======== DATASET ENTRIES

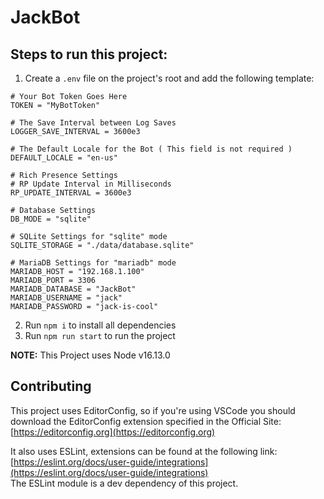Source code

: # JackBot

## Steps to run this project:

 1. Create a `.env` file on the project's root and add the following template:
```env
# Your Bot Token Goes Here
TOKEN = "MyBotToken"

# The Save Interval between Log Saves
LOGGER_SAVE_INTERVAL = 3600e3

# The Default Locale for the Bot ( This field is not required )
DEFAULT_LOCALE = "en-us"

# Rich Presence Settings
# RP Update Interval in Milliseconds
RP_UPDATE_INTERVAL = 3600e3

# Database Settings
DB_MODE = "sqlite"

# SQLite Settings for "sqlite" mode
SQLITE_STORAGE = "./data/database.sqlite"

# MariaDB Settings for "mariadb" mode
MARIADB_HOST = "192.168.1.100"
MARIADB_PORT = 3306
MARIADB_DATABASE = "JackBot"
MARIADB_USERNAME = "jack"
MARIADB_PASSWORD = "jack-is-cool"
```
 2. Run `npm i` to install all dependencies
 3. Run `npm run start` to run the project

**NOTE:** This Project uses Node v16.13.0

## Contributing

This project uses EditorConfig, so if you're using VSCode you should download
the EditorConfig extension specified in the Official Site: [https://editorconfig.org](https://editorconfig.org)

It also uses ESLint, extensions can be found at the following link: [https://eslint.org/docs/user-guide/integrations](https://eslint.org/docs/user-guide/integrations)<br>
The ESLint module is a dev dependency of this project.
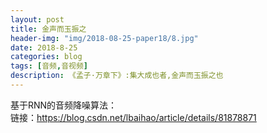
 ```yaml
---
layout: post
title: 金声而玉振之
header-img: "img/2018-08-25-paper18/8.jpg"
date: 2018-8-25
categories: blog
tags: [音频,音视频]
description: 《孟子·万章下》:集大成也者,金声而玉振之也
---
```



基于RNN的音频降噪算法：<br>
链接：https://blog.csdn.net/lbaihao/article/details/81878871<br>




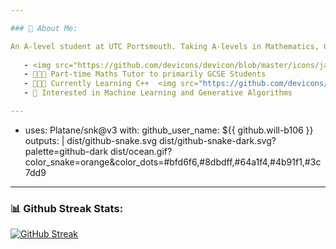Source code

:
 ```yaml
---

### 🤗 About Me:

An A-level student at UTC Portsmouth. Taking A-levels in Mathematics, Computer Science and Engineering 📚
    
   - <img src="https://github.com/devicons/devicon/blob/master/icons/javascript/javascript-original.svg" title="JavaScript" alt="JavaScript" width=20 height=20/> Intermediate JavaScript Programmer
   - 🧑🏻‍🏫 Part-time Maths Tutor to primarily GCSE Students
   - 🧑🏻‍💻 Currently Learning C++  <img src="https://github.com/devicons/devicon/blob/master/icons/cplusplus/cplusplus-original.svg" title="C++" alt="C++" width=20 height=20/>
   - 🤖 Interested in Machine Learning and Generative Algorithms 

---
```


- uses: Platane/snk@v3
  with:
    github_user_name: ${{ github.will-b106 }}
    outputs: |
      dist/github-snake.svg
      dist/github-snake-dark.svg?palette=github-dark
      dist/ocean.gif?color_snake=orange&color_dots=#bfd6f6,#8dbdff,#64a1f4,#4b91f1,#3c7dd9

---
### 📊 Github Streak Stats: 

[![GitHub Streak](https://streak-stats.demolab.com/?user=will-b106&theme=vue-dark)](https://git.io/streak-stats)
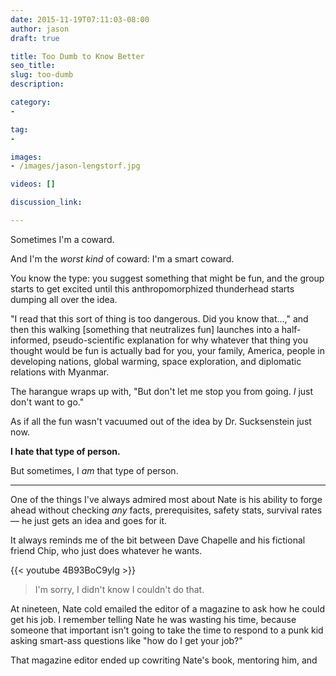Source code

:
 ```yaml
---
date: 2015-11-19T07:11:03-08:00
author: jason
draft: true

title: Too Dumb to Know Better
seo_title: 
slug: too-dumb
description: 

category:
- 

tag:
- 

images:
- /images/jason-lengstorf.jpg

videos: []

discussion_link: 

---
```

Sometimes I'm a coward.

And I'm the _worst kind_ of coward: I'm a smart coward.

You know the type: you suggest something that might be fun, and the group starts to get excited until this anthropomorphized thunderhead starts dumping all over the idea.

"I read that this sort of thing is too dangerous. Did you know that...," and then this walking [something that neutralizes fun] launches into a half-informed, pseudo-scientific explanation for why whatever that thing you thought would be fun is actually bad for you, your family, America, people in developing nations, global warming, space exploration, and diplomatic relations with Myanmar.

The harangue wraps up with, "But don't let me stop you from going. _I_ just don't want to go."

As if all the fun wasn't vacuumed out of the idea by Dr. Sucksenstein just now.

**I hate that type of person.**

But sometimes, I _am_ that type of person.

---

One of the things I've always admired most about Nate is his ability to forge ahead without checking _any_ facts, prerequisites, safety stats, survival rates — he just gets an idea and goes for it.

It always reminds me of the bit between Dave Chapelle and his fictional friend Chip, who just does whatever he wants.

{{< youtube 4B93BoC9ylg >}}

> I'm sorry, I didn't know I couldn't do that.

At nineteen, Nate cold emailed the editor of a magazine to ask how he could get his job. I remember telling Nate he was wasting his time, because someone that important isn't going to take the time to respond to a punk kid asking smart-ass questions like "how do I get your job?"

That magazine editor ended up cowriting Nate's book, mentoring him, and 
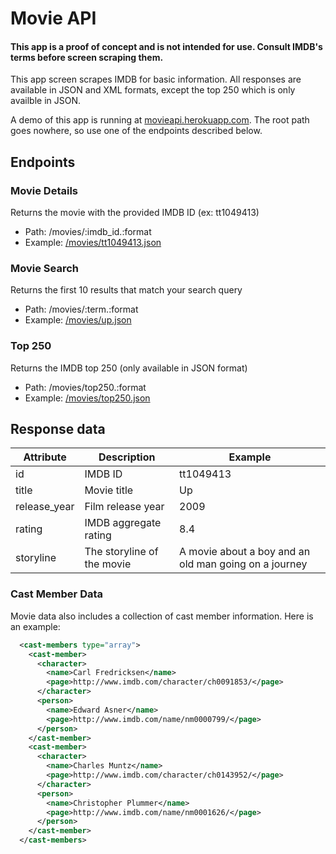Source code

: # Movie API

#### This app is a proof of concept and is not intended for use. Consult IMDB's terms before screen scraping them.

This app screen scrapes IMDB for basic information. All responses are available in JSON and XML formats, except the top 250 which is only availble in JSON.

A demo of this app is running at [movieapi.herokuapp.com](http://movieapi.herokuapp.com). The root path goes nowhere, so use one of the endpoints described below.

## Endpoints

### Movie Details

Returns the movie with the provided IMDB ID (ex: tt1049413)

- Path: /movies/:imdb_id.:format
- Example: [/movies/tt1049413.json](http://movieapi.herokuapp.com/movies/tt1049413.json)

### Movie Search

Returns the first 10 results that match your search query

- Path: /movies/:term.:format
- Example: [/movies/up.json](http://movieapi.herokuapp.com/movies/up.json)

### Top 250

Returns the IMDB top 250 (only available in JSON format)

- Path: /movies/top250.:format
- Example: [/movies/top250.json](http://movieapi.herokuapp.com/movies/top250.json)

## Response data

<table>
  <thead>
    <tr>
      <th>Attribute</th>
      <th>Description</th>
      <th>Example</th>
    </tr>
  </thead>
  <tbody>
    <tr>
      <td>id</td>
      <td>IMDB ID</td>
      <td>tt1049413</td>
    </tr>
    <tr>
      <td>title</td>
      <td>Movie title</td>
      <td>Up</td>
    </tr>
    <tr>
      <td>release_year</td>
      <td>Film release year</td>
      <td>2009</td>
    </tr>
    <tr>
      <td>rating</td>
      <td>IMDB aggregate rating</td>
      <td>8.4</td>
    </tr>
    <tr>
      <td>storyline</td>
      <td>The storyline of the movie</td>
      <td>A movie about a boy and an old man going on a journey</td>
    </tr>
  </tbody>
</table>

### Cast Member Data

Movie data also includes a collection of cast member information. Here is an example:

```xml
  <cast-members type="array">
    <cast-member>
      <character>
        <name>Carl Fredricksen</name>
        <page>http://www.imdb.com/character/ch0091853/</page>
      </character>
      <person>
        <name>Edward Asner</name>
        <page>http://www.imdb.com/name/nm0000799/</page>
      </person>
    </cast-member>
    <cast-member>
      <character>
        <name>Charles Muntz</name>
        <page>http://www.imdb.com/character/ch0143952/</page>
      </character>
      <person>
        <name>Christopher Plummer</name>
        <page>http://www.imdb.com/name/nm0001626/</page>
      </person>
    </cast-member>
  </cast-members>
```
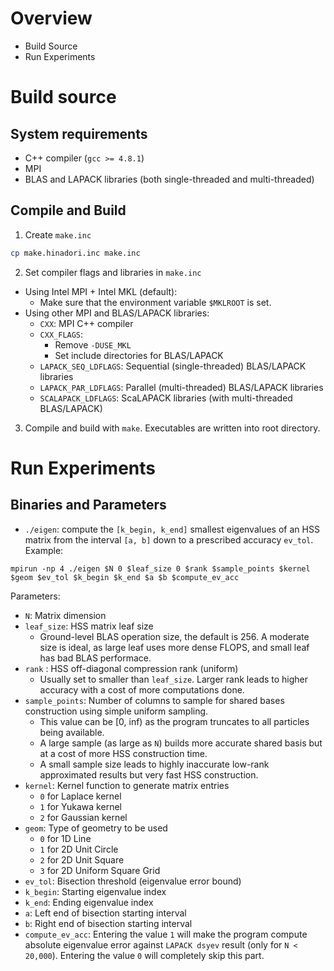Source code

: ﻿# Overview
* Build Source
* Run Experiments

# Build source
## System requirements
* C++ compiler (`gcc >= 4.8.1`)
* MPI
* BLAS and LAPACK libraries (both single-threaded and multi-threaded)
## Compile and Build
1. Create `make.inc`
  ```bash
  cp make.hinadori.inc make.inc
  ```
2. Set compiler flags and libraries in `make.inc`
* Using Intel MPI + Intel MKL (default):
  * Make sure that the environment variable `$MKLROOT` is set.
* Using other MPI and BLAS/LAPACK libraries:
  * `CXX`: MPI C++ compiler
  * `CXX_FLAGS`:
    * Remove `-DUSE_MKL`
    * Set include directories for BLAS/LAPACK
  * `LAPACK_SEQ_LDFLAGS`: Sequential (single-threaded) BLAS/LAPACK libraries
  * `LAPACK_PAR_LDFLAGS`: Parallel (multi-threaded) BLAS/LAPACK libraries
  * `SCALAPACK_LDFLAGS`: ScaLAPACK libraries (with multi-threaded BLAS/LAPACK)
3. Compile and build with `make`. Executables are written into root directory.

# Run Experiments
## Binaries and Parameters
* `./eigen`: compute the `[k_begin, k_end]` smallest eigenvalues of an HSS matrix from the interval `[a, b]` down to a prescribed accuracy `ev_tol`. Example:
```
mpirun -np 4 ./eigen $N 0 $leaf_size 0 $rank $sample_points $kernel $geom $ev_tol $k_begin $k_end $a $b $compute_ev_acc
```

Parameters:
* `N`: Matrix dimension
* `leaf_size`: HSS matrix leaf size
  * Ground-level BLAS operation size, the default is 256. A moderate size is ideal, as large leaf uses more dense FLOPS, and small leaf has bad BLAS performace.
* `rank` : HSS off-diagonal compression rank (uniform)
  * Usually set to smaller than `leaf_size`. Larger rank leads to higher accuracy with a cost of more computations done.
* `sample_points`: Number of columns to sample for shared bases construction using simple uniform sampling.
  * This value can be [0, inf) as the program truncates to all particles being available.
  * A large sample (as large as `N`) builds more accurate shared basis but at a cost of more HSS construction time.
  * A small sample size leads to highly inaccurate low-rank approximated results but very fast HSS construction.
* `kernel`: Kernel function to generate matrix entries
  * `0` for Laplace kernel
  * `1` for Yukawa kernel
  * `2` for Gaussian kernel
* `geom`: Type of geometry to be used
  * `0` for 1D Line
  * `1` for 2D Unit Circle
  * `2` for 2D Unit Square
  * `3` for 2D Uniform Square Grid
* `ev_tol`: Bisection threshold (eigenvalue error bound)
* `k_begin`: Starting eigenvalue index
* `k_end`: Ending eigenvalue index
* `a`: Left end of bisection starting interval
* `b`: Right end of bisection starting interval
* `compute_ev_acc`: Entering the value `1` will make the program compute absolute eigenvalue error against `LAPACK dsyev` result (only for `N < 20,000`). Entering the value `0` will completely skip this part.
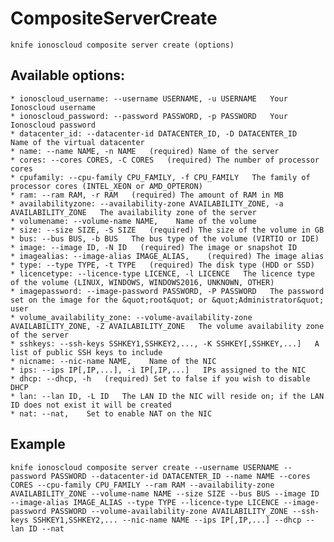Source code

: # CompositeServerCreate



    knife ionoscloud composite server create (options)


## Available options:

```
* ionoscloud_username: --username USERNAME, -u USERNAME   Your Ionoscloud username
* ionoscloud_password: --password PASSWORD, -p PASSWORD   Your Ionoscloud password
* datacenter_id: --datacenter-id DATACENTER_ID, -D DATACENTER_ID   Name of the virtual datacenter
* name: --name NAME, -n NAME   (required) Name of the server
* cores: --cores CORES, -C CORES   (required) The number of processor cores
* cpufamily: --cpu-family CPU_FAMILY, -f CPU_FAMILY   The family of processor cores (INTEL_XEON or AMD_OPTERON)
* ram: --ram RAM, -r RAM   (required) The amount of RAM in MB
* availabilityzone: --availability-zone AVAILABILITY_ZONE, -a AVAILABILITY_ZONE   The availability zone of the server
* volumename: --volume-name NAME,    Name of the volume
* size: --size SIZE, -S SIZE   (required) The size of the volume in GB
* bus: --bus BUS, -b BUS   The bus type of the volume (VIRTIO or IDE)
* image: --image ID, -N ID   (required) The image or snapshot ID
* imagealias: --image-alias IMAGE_ALIAS,    (required) The image alias
* type: --type TYPE, -t TYPE   (required) The disk type (HDD or SSD)
* licencetype: --licence-type LICENCE, -l LICENCE   The licence type of the volume (LINUX, WINDOWS, WINDOWS2016, UNKNOWN, OTHER)
* imagepassword: --image-password PASSWORD, -P PASSWORD   The password set on the image for the &quot;root&quot; or &quot;Administrator&quot; user
* volume_availability_zone: --volume-availability-zone AVAILABILITY_ZONE, -Z AVAILABILITY_ZONE   The volume availability zone of the server
* sshkeys: --ssh-keys SSHKEY1,SSHKEY2,..., -K SSHKEY[,SSHKEY,...]   A list of public SSH keys to include
* nicname: --nic-name NAME,    Name of the NIC
* ips: --ips IP[,IP,...], -i IP[,IP,...]   IPs assigned to the NIC
* dhcp: --dhcp, -h   (required) Set to false if you wish to disable DHCP
* lan: --lan ID, -L ID   The LAN ID the NIC will reside on; if the LAN ID does not exist it will be created
* nat: --nat,    Set to enable NAT on the NIC
```

## Example

    knife ionoscloud composite server create --username USERNAME --password PASSWORD --datacenter-id DATACENTER_ID --name NAME --cores CORES --cpu-family CPU_FAMILY --ram RAM --availability-zone AVAILABILITY_ZONE --volume-name NAME --size SIZE --bus BUS --image ID --image-alias IMAGE_ALIAS --type TYPE --licence-type LICENCE --image-password PASSWORD --volume-availability-zone AVAILABILITY_ZONE --ssh-keys SSHKEY1,SSHKEY2,... --nic-name NAME --ips IP[,IP,...] --dhcp --lan ID --nat
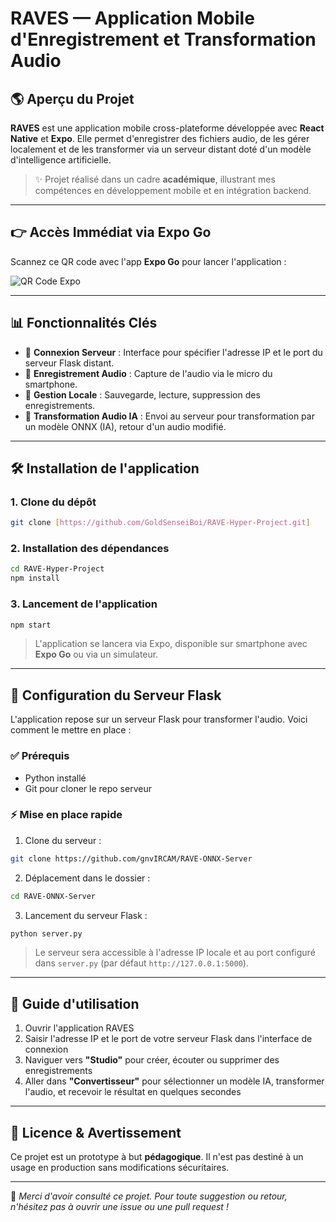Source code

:# RAVES — Application Mobile d'Enregistrement et Transformation Audio

## 🌎 Aperçu du Projet

**RAVES** est une application mobile cross-plateforme développée avec **React Native** et **Expo**. Elle permet d'enregistrer des fichiers audio, de les gérer localement et de les transformer via un serveur distant doté d'un modèle d'intelligence artificielle.

> ✨ Projet réalisé dans un cadre **académique**, illustrant mes compétences en développement mobile et en intégration backend.

---

## 👉 Accès Immédiat via Expo Go

Scannez ce QR code avec l'app **Expo Go** pour lancer l'application :

![QR Code Expo](url)

---

## 📊 Fonctionnalités Clés

* 🔗 **Connexion Serveur** : Interface pour spécifier l'adresse IP et le port du serveur Flask distant.
* 🎤 **Enregistrement Audio** : Capture de l'audio via le micro du smartphone.
* 📂 **Gestion Locale** : Sauvegarde, lecture, suppression des enregistrements.
* 🔄 **Transformation Audio IA** : Envoi au serveur pour transformation par un modèle ONNX (IA), retour d'un audio modifié.

---

## 🛠️ Installation de l'application

### 1. Clone du dépôt

```bash
git clone [https://github.com/GoldSenseiBoi/RAVE-Hyper-Project.git]
```

### 2. Installation des dépendances

```bash
cd RAVE-Hyper-Project
npm install
```

### 3. Lancement de l'application

```bash
npm start
```

> L'application se lancera via Expo, disponible sur smartphone avec **Expo Go** ou via un simulateur.

---

## 🔧 Configuration du Serveur Flask

L'application repose sur un serveur Flask pour transformer l'audio. Voici comment le mettre en place :

### ✅ Prérequis

* Python installé
* Git pour cloner le repo serveur

### ⚡ Mise en place rapide

1. Clone du serveur :

```bash
git clone https://github.com/gnvIRCAM/RAVE-ONNX-Server
```

2. Déplacement dans le dossier :

```bash
cd RAVE-ONNX-Server
```

3. Lancement du serveur Flask :

```bash
python server.py
```

> Le serveur sera accessible à l'adresse IP locale et au port configuré dans `server.py` (par défaut `http://127.0.0.1:5000`).

---

## 🔹 Guide d'utilisation

1. Ouvrir l'application RAVES
2. Saisir l'adresse IP et le port de votre serveur Flask dans l'interface de connexion
3. Naviguer vers **"Studio"** pour créer, écouter ou supprimer des enregistrements
4. Aller dans **"Convertisseur"** pour sélectionner un modèle IA, transformer l'audio, et recevoir le résultat en quelques secondes

---

## 📄 Licence & Avertissement

Ce projet est un prototype à but **pédagogique**. Il n'est pas destiné à un usage en production sans modifications sécuritaires.

---

🌟 *Merci d'avoir consulté ce projet. Pour toute suggestion ou retour, n'hésitez pas à ouvrir une issue ou une pull request !*
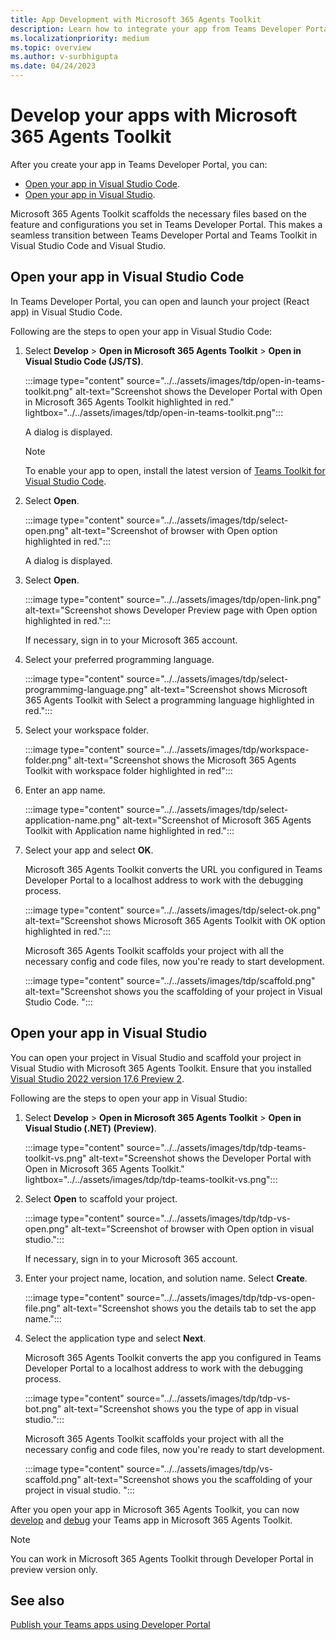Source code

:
 ```yaml
---
title: App Development with Microsoft 365 Agents Toolkit
description: Learn how to integrate your app from Teams Developer Portal to Teams Toolkit in Microsoft Visual Studio Code and Visual Studio.
ms.localizationpriority: medium
ms.topic: overview
ms.author: v-surbhigupta
ms.date: 04/24/2023
---
```


# Develop your apps with Microsoft 365 Agents Toolkit

After you create your app in Teams Developer Portal, you can:

* [Open your app in Visual Studio Code](#open-your-app-in-visual-studio-code).
* [Open your app in Visual Studio](#open-your-app-in-visual-studio).

Microsoft 365 Agents Toolkit scaffolds the necessary files based on the feature and configurations you set in Teams Developer Portal. This makes a seamless transition between Teams Developer Portal and Teams Toolkit in Visual Studio Code and Visual Studio.

## Open your app in Visual Studio Code

In Teams Developer Portal, you can open and launch your project (React app) in Visual Studio Code.

Following are the steps to open your app in Visual Studio Code:

1. Select **Develop** > **Open in Microsoft 365 Agents Toolkit** > **Open in Visual Studio Code (JS/TS)**.

    :::image type="content" source="../../assets/images/tdp/open-in-teams-toolkit.png" alt-text="Screenshot shows the Developer Portal with Open in Microsoft 365 Agents Toolkit highlighted in red." lightbox="../../assets/images/tdp/open-in-teams-toolkit.png":::

    A dialog is displayed.

    > [!NOTE]
    > To enable your app to open, install the latest version of [Teams Toolkit for Visual Studio Code](../../toolkit/install-Teams-Toolkit.md).

1. Select **Open**.

    :::image type="content" source="../../assets/images/tdp/select-open.png" alt-text="Screenshot of browser with Open option highlighted in red.":::

    A dialog is displayed.

1. Select **Open**.

    :::image type="content" source="../../assets/images/tdp/open-link.png" alt-text="Screenshot shows Developer Preview page with Open option highlighted in red.":::

   If necessary, sign in to your Microsoft 365 account.

1. Select your preferred programming language.

    :::image type="content" source="../../assets/images/tdp/select-programmimg-language.png" alt-text="Screenshot shows Microsoft 365 Agents Toolkit with Select a programming language highlighted in red.":::

1. Select your workspace folder.

    :::image type="content" source="../../assets/images/tdp/workspace-folder.png" alt-text="Screenshot shows the Microsoft 365 Agents Toolkit with workspace folder highlighted in red":::

1. Enter an app name.

    :::image type="content" source="../../assets/images/tdp/select-application-name.png" alt-text="Screenshot of Microsoft 365 Agents Toolkit with Application name highlighted in red.":::

1. Select your app and select **OK**.

   Microsoft 365 Agents Toolkit converts the URL you configured in Teams Developer Portal to a localhost address to work with the debugging process.

    :::image type="content" source="../../assets/images/tdp/select-ok.png" alt-text="Screenshot shows Microsoft 365 Agents Toolkit with OK option highlighted in red.":::

   Microsoft 365 Agents Toolkit scaffolds your project with all the necessary config and code files, now you're ready to start development.

    :::image type="content" source="../../assets/images/tdp/scaffold.png" alt-text="Screenshot shows you the scaffolding of your project in Visual Studio Code. ":::

## Open your app in Visual Studio

You can open your project in Visual Studio and scaffold your project in Visual Studio with Microsoft 365 Agents Toolkit. Ensure that you installed [Visual Studio 2022 version 17.6 Preview 2](/visualstudio/releases/2022/release-notes-preview#17.6.0-pre.2.0).

Following are the steps to open your app in Visual Studio:

1. Select **Develop** > **Open in Microsoft 365 Agents Toolkit** > **Open in Visual Studio (.NET) (Preview)**.

    :::image type="content" source="../../assets/images/tdp/tdp-teams-toolkit-vs.png" alt-text="Screenshot shows the Developer Portal with Open in Microsoft 365 Agents Toolkit." lightbox="../../assets/images/tdp/tdp-teams-toolkit-vs.png":::

1. Select **Open** to scaffold your project.

    :::image type="content" source="../../assets/images/tdp/tdp-vs-open.png" alt-text="Screenshot of browser with Open option in visual studio.":::

   If necessary, sign in to your Microsoft 365 account.

1. Enter your project name, location, and solution name. Select **Create**.

    :::image type="content" source="../../assets/images/tdp/tdp-vs-open-file.png" alt-text="Screenshot shows you the details tab to set the app name.":::

1. Select the application type and select **Next**.

   Microsoft 365 Agents Toolkit converts the app you configured in Teams Developer Portal to a localhost address to work with the debugging process.

    :::image type="content" source="../../assets/images/tdp/tdp-vs-bot.png" alt-text="Screenshot shows you the type of app in visual studio.":::

   Microsoft 365 Agents Toolkit scaffolds your project with all the necessary config and code files, now you're ready to start development.

    :::image type="content" source="../../assets/images/tdp/vs-scaffold.png" alt-text="Screenshot shows you the scaffolding of your project in visual studio. ":::

After you open your app in Microsoft 365 Agents Toolkit, you can now [develop](/microsoftteams/platform/toolkit/teamsfx-multi-env) and [debug](../../toolkit/debug-overview.md) your Teams app in Microsoft 365 Agents Toolkit.

  > [!NOTE]
  > You can work in Microsoft 365 Agents Toolkit through Developer Portal in preview version only.

## See also

[Publish your Teams apps using Developer Portal](../../toolkit/publish-your-teams-apps-using-developer-portal.md)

================

▶ _WHAT THE EXERCISE ASKS_
Write out each line above with the word "Lancement".

▶ _RESULT OF THIS TASK_
### 3. Lancement de l'application
3. Lancement du serveur Flask :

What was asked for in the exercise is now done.